## [Task instructions]
What you return must be the full data, repeated verbatim, with no pictures in it.

## [Data to examine]

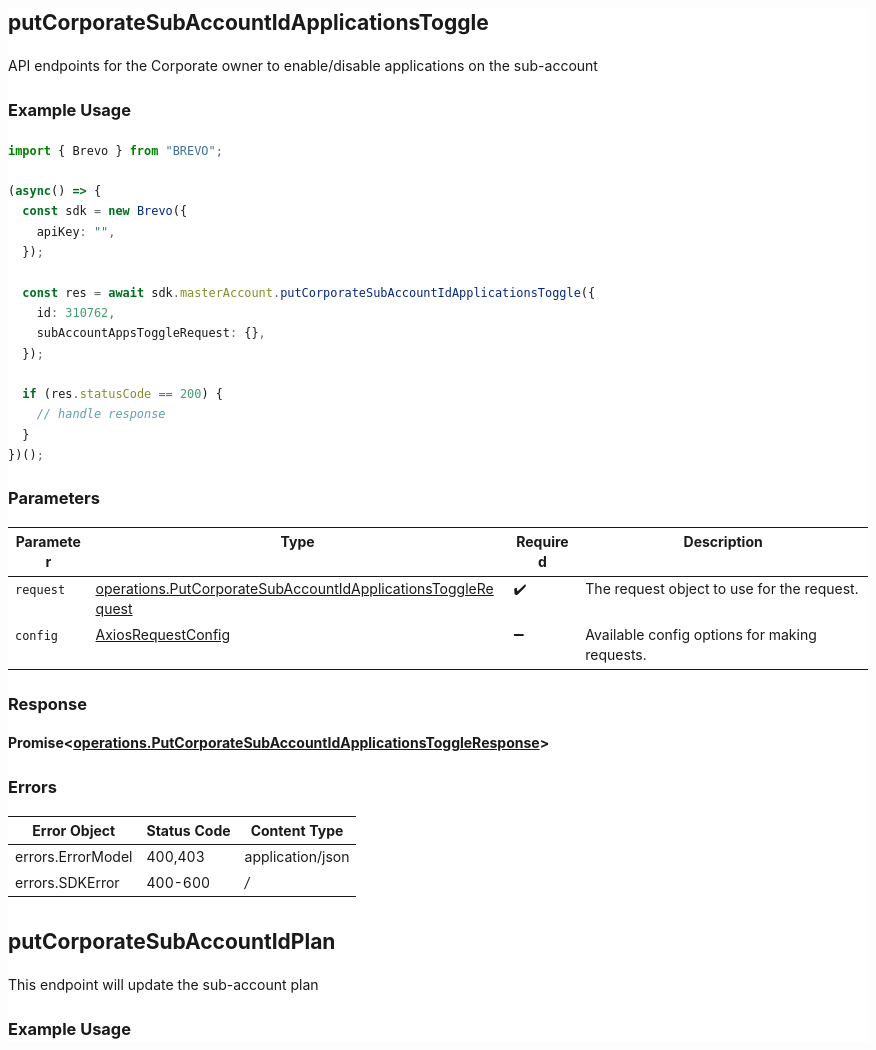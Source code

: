 ## putCorporateSubAccountIdApplicationsToggle

API endpoints for the Corporate owner to enable/disable applications on the sub-account

### Example Usage

```typescript
import { Brevo } from "BREVO";

(async() => {
  const sdk = new Brevo({
    apiKey: "",
  });

  const res = await sdk.masterAccount.putCorporateSubAccountIdApplicationsToggle({
    id: 310762,
    subAccountAppsToggleRequest: {},
  });

  if (res.statusCode == 200) {
    // handle response
  }
})();
```

### Parameters

| Parameter                                                                                                                                    | Type                                                                                                                                         | Required                                                                                                                                     | Description                                                                                                                                  |
| -------------------------------------------------------------------------------------------------------------------------------------------- | -------------------------------------------------------------------------------------------------------------------------------------------- | -------------------------------------------------------------------------------------------------------------------------------------------- | -------------------------------------------------------------------------------------------------------------------------------------------- |
| `request`                                                                                                                                    | [operations.PutCorporateSubAccountIdApplicationsToggleRequest](../../models/operations/putcorporatesubaccountidapplicationstogglerequest.md) | :heavy_check_mark:                                                                                                                           | The request object to use for the request.                                                                                                   |
| `config`                                                                                                                                     | [AxiosRequestConfig](https://axios-http.com/docs/req_config)                                                                                 | :heavy_minus_sign:                                                                                                                           | Available config options for making requests.                                                                                                |


### Response

**Promise<[operations.PutCorporateSubAccountIdApplicationsToggleResponse](../../models/operations/putcorporatesubaccountidapplicationstoggleresponse.md)>**
### Errors

| Error Object      | Status Code       | Content Type      |
| ----------------- | ----------------- | ----------------- |
| errors.ErrorModel | 400,403           | application/json  |
| errors.SDKError   | 400-600           | */*               |

## putCorporateSubAccountIdPlan

This endpoint will update the sub-account plan

### Example Usage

## [Solution to this task]
Source code

: ## putCorporateSubAccountIdApplicationsToggle

API endpoints for the Corporate owner to enable/disable applications on the sub-account

### Example Usage

```typescript
import { Brevo } from "BREVO";

(async() => {
  const sdk = new Brevo({
    apiKey: "",
  });

  const res = await sdk.masterAccount.putCorporateSubAccountIdApplicationsToggle({
    id: 310762,
    subAccountAppsToggleRequest: {},
  });

  if (res.statusCode == 200) {
    // handle response
  }
})();
```

### Parameters

| Parameter                                                                                                                                    | Type                                                                                                                                         | Required                                                                                                                                     | Description                                                                                                                                  |
| -------------------------------------------------------------------------------------------------------------------------------------------- | -------------------------------------------------------------------------------------------------------------------------------------------- | -------------------------------------------------------------------------------------------------------------------------------------------- | -------------------------------------------------------------------------------------------------------------------------------------------- |
| `request`                                                                                                                                    | [operations.PutCorporateSubAccountIdApplicationsToggleRequest](../../models/operations/putcorporatesubaccountidapplicationstogglerequest.md) | :heavy_check_mark:                                                                                                                           | The request object to use for the request.                                                                                                   |
| `config`                                                                                                                                     | [AxiosRequestConfig](https://axios-http.com/docs/req_config)                                                                                 | :heavy_minus_sign:                                                                                                                           | Available config options for making requests.                                                                                                |


### Response

**Promise<[operations.PutCorporateSubAccountIdApplicationsToggleResponse](../../models/operations/putcorporatesubaccountidapplicationstoggleresponse.md)>**
### Errors

| Error Object      | Status Code       | Content Type      |
| ----------------- | ----------------- | ----------------- |
| errors.ErrorModel | 400,403           | application/json  |
| errors.SDKError   | 400-600           | */*               |

## putCorporateSubAccountIdPlan

This endpoint will update the sub-account plan

### Example Usage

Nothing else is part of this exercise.